Data listing:
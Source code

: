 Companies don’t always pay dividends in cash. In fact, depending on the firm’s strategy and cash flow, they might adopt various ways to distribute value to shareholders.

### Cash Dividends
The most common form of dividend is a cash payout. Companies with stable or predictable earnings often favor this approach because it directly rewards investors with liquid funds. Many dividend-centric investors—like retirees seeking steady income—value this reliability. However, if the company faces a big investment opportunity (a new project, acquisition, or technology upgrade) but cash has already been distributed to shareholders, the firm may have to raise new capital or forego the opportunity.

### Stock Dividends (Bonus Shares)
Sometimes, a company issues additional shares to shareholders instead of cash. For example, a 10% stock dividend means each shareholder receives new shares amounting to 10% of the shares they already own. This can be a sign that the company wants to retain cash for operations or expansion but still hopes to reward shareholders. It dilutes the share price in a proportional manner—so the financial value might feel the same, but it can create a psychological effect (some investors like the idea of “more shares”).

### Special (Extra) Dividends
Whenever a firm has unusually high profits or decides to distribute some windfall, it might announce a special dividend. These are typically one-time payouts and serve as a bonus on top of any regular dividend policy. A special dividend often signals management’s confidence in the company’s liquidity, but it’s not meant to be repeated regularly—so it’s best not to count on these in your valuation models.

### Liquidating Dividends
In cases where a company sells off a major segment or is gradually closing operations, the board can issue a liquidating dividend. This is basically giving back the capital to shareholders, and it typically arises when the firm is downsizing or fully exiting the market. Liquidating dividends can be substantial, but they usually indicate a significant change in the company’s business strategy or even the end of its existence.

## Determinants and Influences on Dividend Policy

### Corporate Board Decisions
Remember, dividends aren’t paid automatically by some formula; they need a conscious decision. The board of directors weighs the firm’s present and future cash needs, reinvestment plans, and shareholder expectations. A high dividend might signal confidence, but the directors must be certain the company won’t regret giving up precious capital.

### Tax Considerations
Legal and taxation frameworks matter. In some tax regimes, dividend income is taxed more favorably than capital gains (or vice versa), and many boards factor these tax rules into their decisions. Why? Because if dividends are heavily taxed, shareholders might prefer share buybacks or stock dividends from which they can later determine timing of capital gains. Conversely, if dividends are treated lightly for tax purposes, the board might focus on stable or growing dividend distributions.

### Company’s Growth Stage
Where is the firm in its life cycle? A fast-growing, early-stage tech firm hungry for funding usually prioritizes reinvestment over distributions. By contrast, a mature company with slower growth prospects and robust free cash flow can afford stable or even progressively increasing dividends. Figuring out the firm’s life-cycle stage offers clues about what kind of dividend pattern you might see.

Work task: Leave out every line above except those from the line with "In cases where" up to and including the line with "### Corporate Board Decisions", and copy those exactly.

Problem solution:
In cases where a company sells off a major segment or is gradually closing operations, the board can issue a liquidating dividend. This is basically giving back the capital to shareholders, and it typically arises when the firm is downsizing or fully exiting the market. Liquidating dividends can be substantial, but they usually indicate a significant change in the company’s business strategy or even the end of its existence.

## Determinants and Influences on Dividend Policy

### Corporate Board Decisions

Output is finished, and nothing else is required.